In Bayern haben wir ja für die Vergabe "IMCO". Dort bin ich schon länger angemeldet. Bisher war ich Gruppe 2 (höhere Prio), weil ich bei der freiwilligen Feuerwehr bin, und ÖPNV Bereich arbeite. Nun bin ich wieder Gruppe 4 (sehr niedrig)
Finde es ja ok, das ich warten muss, aber das hin und her schieben ist auch seltsam. Zudem hat man sich wohl entscheiden die freiwilligen Feuerwehren warten zu lassen. Das mag ja für eine kleine Dorfeuerwehr mit 3 Einästzen im Jahr vertretbar sein, aber bei uns mit 300 Einsätzen pro Jahr und nur 60 Aktiven, würden ein paar Corona Infektionen schon ein Loch in die Einsatzbereitschaft reisen.

Und wir geraten eben oft in Situationen wo keine Maske getragen werden kann, oder der Abstand nicht eingehalten werden kann.

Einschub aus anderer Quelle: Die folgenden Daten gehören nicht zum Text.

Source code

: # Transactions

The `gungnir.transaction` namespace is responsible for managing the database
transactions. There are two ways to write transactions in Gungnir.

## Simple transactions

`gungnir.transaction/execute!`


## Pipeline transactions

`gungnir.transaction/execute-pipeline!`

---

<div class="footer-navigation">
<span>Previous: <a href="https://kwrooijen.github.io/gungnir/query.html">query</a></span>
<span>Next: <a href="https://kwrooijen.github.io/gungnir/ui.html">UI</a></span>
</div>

Das geht schon bei einem simplen Brandmelder mit dem Ausrüsten mit Atemschutz los.
 
So nun hats mich erwischt.

Seit gestern habe ich Fieber 38,5, Husten und Schüttelfrost, sonst keine Symptome.
Ein selbsttest Heute gemacht der Negativ war und wenn es Morgen noch nicht besser oder schlimmer ist habe ich noch ein Test da.

Die Frage die ich mir die ganze zeit stell ist: Soll ich die 116117 anrufen oder nicht, ich will ja auch keine Panik verbreiten.
 
Die Frage die ich mir die ganze zeit stell ist: Soll ich die 116117 anrufen oder nicht, ich will ja auch keine Panik verbreiten.
Kannst du dich selbst für die kommenden 2 Wochen in Quarantäne stecken? Dann würde ich nicht anrufen. Sollten sich die Symptome verschlimmern oder du keine Quarantäne einhalten können lieber ab ins KH/Hausarzt, dort wirst du dann sowieso getestet. Vorher aber anrufen und fragen, wie du dich als potentiell positiver Coronapatient am sichersten verhältst.